*Material for the task*.

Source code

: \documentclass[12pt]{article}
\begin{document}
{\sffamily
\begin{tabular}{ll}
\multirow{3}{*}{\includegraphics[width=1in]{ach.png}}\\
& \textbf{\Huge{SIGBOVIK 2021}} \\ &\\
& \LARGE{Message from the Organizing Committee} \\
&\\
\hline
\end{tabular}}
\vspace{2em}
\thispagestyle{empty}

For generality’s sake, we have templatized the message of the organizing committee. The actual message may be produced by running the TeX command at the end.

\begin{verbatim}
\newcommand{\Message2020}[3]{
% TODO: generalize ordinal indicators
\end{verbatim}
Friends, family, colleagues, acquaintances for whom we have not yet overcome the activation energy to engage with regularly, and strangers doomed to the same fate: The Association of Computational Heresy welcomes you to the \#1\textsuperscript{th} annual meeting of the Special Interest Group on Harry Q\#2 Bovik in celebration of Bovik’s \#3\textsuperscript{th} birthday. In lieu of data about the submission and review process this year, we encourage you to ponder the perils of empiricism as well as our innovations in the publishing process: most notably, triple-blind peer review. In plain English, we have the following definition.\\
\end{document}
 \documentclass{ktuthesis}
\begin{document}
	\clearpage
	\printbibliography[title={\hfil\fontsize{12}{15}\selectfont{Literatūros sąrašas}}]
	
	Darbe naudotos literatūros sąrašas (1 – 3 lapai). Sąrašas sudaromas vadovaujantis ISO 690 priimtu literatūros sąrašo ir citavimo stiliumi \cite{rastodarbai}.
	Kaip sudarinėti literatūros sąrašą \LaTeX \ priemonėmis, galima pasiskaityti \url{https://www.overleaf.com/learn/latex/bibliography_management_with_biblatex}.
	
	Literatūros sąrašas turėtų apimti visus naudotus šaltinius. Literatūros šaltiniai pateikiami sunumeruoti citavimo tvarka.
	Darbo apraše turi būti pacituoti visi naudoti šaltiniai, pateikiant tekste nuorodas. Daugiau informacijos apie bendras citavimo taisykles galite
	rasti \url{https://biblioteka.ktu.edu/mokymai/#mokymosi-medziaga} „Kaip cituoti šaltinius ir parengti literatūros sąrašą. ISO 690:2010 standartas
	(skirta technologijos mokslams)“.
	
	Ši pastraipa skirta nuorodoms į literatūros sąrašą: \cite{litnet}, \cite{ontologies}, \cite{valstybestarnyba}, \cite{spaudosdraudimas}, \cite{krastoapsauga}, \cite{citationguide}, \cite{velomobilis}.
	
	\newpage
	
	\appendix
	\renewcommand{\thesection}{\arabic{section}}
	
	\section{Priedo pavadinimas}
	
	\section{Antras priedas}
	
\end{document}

*Required action*. Only one stretch is wanted, so please give again exactly the lines from the start of the data through the line containing "Darbo apraše turi", both ends included.

*Reply to the exercise*.
Source code

: \documentclass[12pt]{article}
\begin{document}
{\sffamily
\begin{tabular}{ll}
\multirow{3}{*}{\includegraphics[width=1in]{ach.png}}\\
& \textbf{\Huge{SIGBOVIK 2021}} \\ &\\
& \LARGE{Message from the Organizing Committee} \\
&\\
\hline
\end{tabular}}
\vspace{2em}
\thispagestyle{empty}

For generality’s sake, we have templatized the message of the organizing committee. The actual message may be produced by running the TeX command at the end.

\begin{verbatim}
\newcommand{\Message2020}[3]{
% TODO: generalize ordinal indicators
\end{verbatim}
Friends, family, colleagues, acquaintances for whom we have not yet overcome the activation energy to engage with regularly, and strangers doomed to the same fate: The Association of Computational Heresy welcomes you to the \#1\textsuperscript{th} annual meeting of the Special Interest Group on Harry Q\#2 Bovik in celebration of Bovik’s \#3\textsuperscript{th} birthday. In lieu of data about the submission and review process this year, we encourage you to ponder the perils of empiricism as well as our innovations in the publishing process: most notably, triple-blind peer review. In plain English, we have the following definition.\\
\end{document}
 \documentclass{ktuthesis}
\begin{document}
	\clearpage
	\printbibliography[title={\hfil\fontsize{12}{15}\selectfont{Literatūros sąrašas}}]
	
	Darbe naudotos literatūros sąrašas (1 – 3 lapai). Sąrašas sudaromas vadovaujantis ISO 690 priimtu literatūros sąrašo ir citavimo stiliumi \cite{rastodarbai}.
	Kaip sudarinėti literatūros sąrašą \LaTeX \ priemonėmis, galima pasiskaityti \url{https://www.overleaf.com/learn/latex/bibliography_management_with_biblatex}.
	
	Literatūros sąrašas turėtų apimti visus naudotus šaltinius. Literatūros šaltiniai pateikiami sunumeruoti citavimo tvarka.
	Darbo apraše turi būti pacituoti visi naudoti šaltiniai, pateikiant tekste nuorodas. Daugiau informacijos apie bendras citavimo taisykles galite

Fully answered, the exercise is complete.